Broyles notices how affected the patrons are watching the scene. He drains his beer and goes to leave money on the bar when the barkeep tells him his money is no good there. "Times are tough. It's nice to know we have heroes." And there's foreshadowing for AltBroyles, although you have to wonder if the people on the Other Side will ever really discover that he was a hero.

AltBroyles visits our Liv in her holding cell on Liberty Island. He thanks her for not pointing him out as a traitor when she saw him in the hall. She asks him how his son is doing and he thanks her again for helping him. AltBroyles asks if there is anything he can do to make her more comfortable. Liv points out he's really there to make himself feel more comfortable. She gives him a lengthy lecture on what exactly they're going to do with her and shows him some of the many ugly 'cut here' lines marked out on her head, face, and body. Liv's eyes are huge as she knows appealing to AltBroyles humanity is her last chance at getting out of there alive. The word 'hope' is bounced around some more as it has been in recent episodes. She promises him that if he helps get her free she will find a way that both worlds can continue to live. She says if they kill her and return her, that her side will attack theirs. AltBroyles practically shudders at the thought of more lives lost. We don't know if she's gotten to him or not as he leaves her cell saying, "I'm sorry." (And a worker enters her cell with more needles.)

The next scene is AltBroyles talking with his spouse in some kind of sanctuary filled with trees, flowers, and animals. On first view I wasn't sure why this scene is included, but on subsequent views I guess it is to show us that AltBroyles desires the option which causes the least amount of casualties. He asks, "Who am I to play God with other people's lives?" and I think this is an inside joke in the Fringe camp as they do this each week. Walter made reference to this in the past and the movie "Forbidden Planet" playing in the background when Peter gets his booty call in "Do Shapeshifters Dream Of Electric Sleep" makes reference to this also. Diane Broyles' last words are "We need to restore hope," and that pretty much cinches AltBroyles' decision and destiny.

The Walter, Peter, and Broyles trio are moving again. This time at breakneck speed to Penn Station in Newark. Finally we get a glimpse of the emotional pain Peter Bishop is in as he rides shotgun with Broyles. Broyles notices his tortured look and tries to reassure him that they'll get our Liv back. Peter's response? "Glad you're feeling so confident." Really good Peter angst here.
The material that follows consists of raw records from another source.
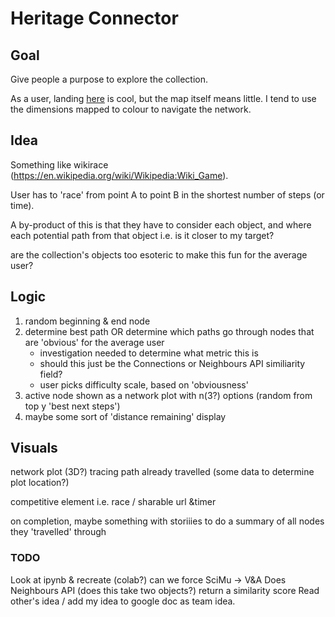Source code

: # Heritage Connector

## Goal
Give people a purpose to explore the collection.

As a user, landing [here](https://thesciencemuseum.github.io/heritage-connector-demos/3_visualisation/index.html#) is cool, but the map itself means little. I tend to use the dimensions mapped to colour to navigate the network.

## Idea
Something like wikirace (https://en.wikipedia.org/wiki/Wikipedia:Wiki_Game).

User has to 'race' from point A to point B in the shortest number of steps (or time).

A by-product of this is that they have to consider each object, and where each potential path from that object i.e. is it closer to my target?

are the collection's objects too esoteric to make this fun for the average user?

## Logic
1. random beginning & end node
1. determine best path OR determine which paths go through nodes that are 'obvious' for the average user
    * investigation needed to determine what metric this is
    * should this just be the Connections or Neighbours API similiarity field?
    * user picks difficulty scale, based on 'obviousness'
1. active node shown as a network plot with n(3?) options (random from top y 'best next steps')
1. maybe some sort of 'distance remaining' display

## Visuals
network plot (3D?) tracing path already travelled (some data to determine plot location?)

competitive element i.e. race / sharable url &timer

on completion, maybe something with storiiies to do a summary of all nodes they 'travelled' through

### TODO
Look at ipynb & recreate (colab?)
    can we force SciMu -> V&A
Does Neighbours API (does this take two objects?) return a similarity score
Read  other's  idea / add my idea to google doc as team idea.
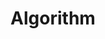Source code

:---
layout: default
title: Algorithm
parent: 📚Learned
nav_order: 1
has_children: true
permalink: docs/Learned/Algorithm
---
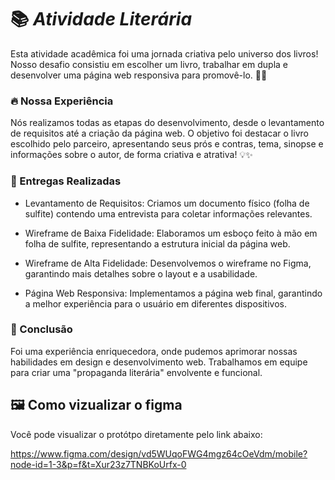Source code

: # 📚 *Atividade Literária*

Esta atividade acadêmica foi uma jornada criativa pelo universo dos livros! Nosso desafio consistiu em escolher um livro, trabalhar em dupla e desenvolver uma página web responsiva para promovê-lo. 🚀📖

### 🔥 Nossa Experiência

Nós realizamos todas as etapas do desenvolvimento, desde o levantamento de requisitos até a criação da página web. O objetivo foi destacar o livro escolhido pelo parceiro, apresentando seus prós e contras, tema, sinopse e informações sobre o autor, de forma criativa e atrativa! 💡✨

### 📌 Entregas Realizadas

- Levantamento de Requisitos: Criamos um documento físico (folha de sulfite) contendo uma entrevista para coletar informações relevantes.

- Wireframe de Baixa Fidelidade: Elaboramos um esboço feito à mão em folha de sulfite, representando a estrutura inicial da página web.

- Wireframe de Alta Fidelidade: Desenvolvemos o wireframe no Figma, garantindo mais detalhes sobre o layout e a usabilidade.

- Página Web Responsiva: Implementamos a página web final, garantindo a melhor experiência para o usuário em diferentes dispositivos.

### 🚀 Conclusão

Foi uma experiência enriquecedora, onde pudemos aprimorar nossas habilidades em design e desenvolvimento web. Trabalhamos em equipe para criar uma "propaganda literária" envolvente e funcional.

##  🖼️ Como vizualizar o figma

Você pode visualizar o protótpo diretamente pelo link abaixo:

https://www.figma.com/design/vd5WUqoFWG4mgz64cOeVdm/mobile?node-id=1-3&p=f&t=Xur23z7TNBKoUrfx-0

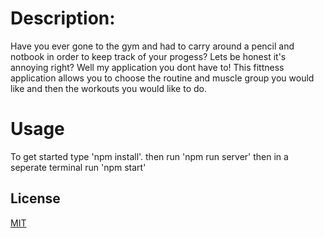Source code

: # Description:
Have you ever gone to the gym and had to carry around a pencil and notbook in order to keep track of your progess? Lets be honest it's annoying right? Well my application you dont have to! This fittness application allows you to choose the routine and muscle group you would like and then the workouts you would like to do.

# Usage

To get started type  'npm install'. then run 'npm run server' then in a seperate terminal run 'npm start'


## License

[MIT](https://choosealicense.com/licenses/mit/)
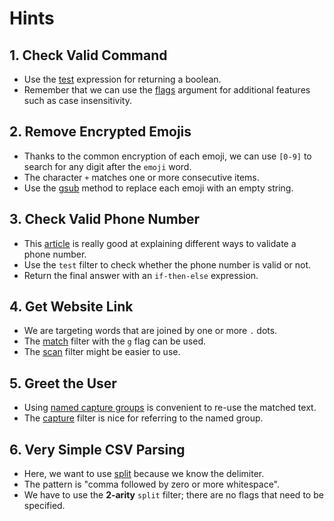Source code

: # Hints

## 1. Check Valid Command

- Use the [test][regex-test] expression for returning a boolean.
- Remember that we can use the [flags][flags] argument for additional features such as case insensitivity.

## 2. Remove Encrypted Emojis

- Thanks to the common encryption of each emoji, we can use `[0-9]` to search for any digit after the `emoji` word.
- The character `+` matches one or more consecutive items.
- Use the [gsub][regex-gsub] method to replace each emoji with an empty string.

## 3. Check Valid Phone Number

- This [article][phone-validation] is really good at explaining different ways to validate a phone number.
- Use the `test` filter to check whether the phone number is valid or not.
- Return the final answer with an `if-then-else` expression.

## 4. Get Website Link

- We are targeting words that are joined by one or more `.` dots.
- The [match][regex-match] filter with the `g` flag can be used.
- The [scan][regex-scan] filter might be easier to use.

## 5. Greet the User

- Using [named capture groups][named-capture] is convenient to re-use the matched text.
- The [capture][regex-capture] filter is nice for referring to the named group.

## 6. Very Simple CSV Parsing

- Here, we want to use [split][regex-split] because we know the delimiter.
- The pattern is "comma followed by zero or more whitespace".
- We have to use the **2-arity** `split` filter; there are no flags that need to be specified.


[flags]: https://stedolan.github.io/jq/manual/v1.6/#RegularexpressionsPCRE
[regex-test]: https://stedolan.github.io/jq/manual/v1.6/#test(val),test(regex;flags)
[regex-gsub]: https://stedolan.github.io/jq/manual/v1.6/#gsub(regex;string),gsub(regex;string;flags)
[regex-match]: https://stedolan.github.io/jq/manual/v1.6/#match(val),match(regex;flags)
[regex-scan]: https://stedolan.github.io/jq/manual/v1.6/#scan(regex),scan(regex;flags)
[regex-split]: https://stedolan.github.io/jq/manual/v1.6/#split(regex;flags)
[regex-capture]: https://stedolan.github.io/jq/manual/v1.6/#capture(val),capture(regex;flags)
[named-capture]: https://riptutorial.com/regex/example/2479/named-capture-groups
[phone-validation]: https://www.w3resource.com/javascript/form/phone-no-validation.php
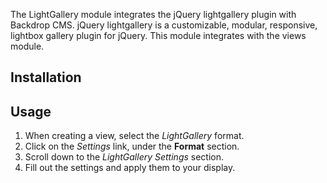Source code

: The LightGallery module integrates the jQuery lightgallery plugin with Backdrop CMS. 
jQuery lightgallery is a customizable, modular, responsive, lightbox gallery plugin for jQuery. 
This module integrates with the views module.


## Installation



## Usage

1. When creating a view, select the *LightGallery* format.
2. Click on the *Settings* link, under the **Format** section.
3. Scroll down to the *LightGallery Settings* section.
4. Fill out the settings and apply them to your display.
Evil AltBrandon prepares to saw up our Liv when someone enters the room and subdues him. (I can still hear the sound of that awful bone saw. ) AltBroyles frees our Liv and tries to get her to move but she's too sedated. So he hurriedlt looks for-another needle. This time a big one to shoot adrenaline into her chest. Sound familiar? A direct throwback to 2.04 "Momentum Deferred" when Peter did the same thing to Liv. Our Liv remembers too as she shouts, "Please don't don't-Ah!" They get to the ground floor but the deprivation tank's been drained. What's more interesting though is what Liv finds in the lab-bags of a dark substance that she believes may be cortexiphan. She thinks that is why they stopped experimenting on her. Now what significance will that have that the Other Side now has our Walter's wonder drug? Time will tell. The alarm sounds and they have to do something. She tells AltBroyles about Walter's lab at Harvard and AltBroyles asks her whether the Secretary would have a deprivation tank there also. She thinks it's possible and is raring to go. AltBroyles points out that they changed the harbor patrols and she'l never make it by water. "But I can get you there." And AltBroyles' destiny is sealed. Walternate gets a phone call and is told that Olivia Dunham is gone(again) and is quite unhappy.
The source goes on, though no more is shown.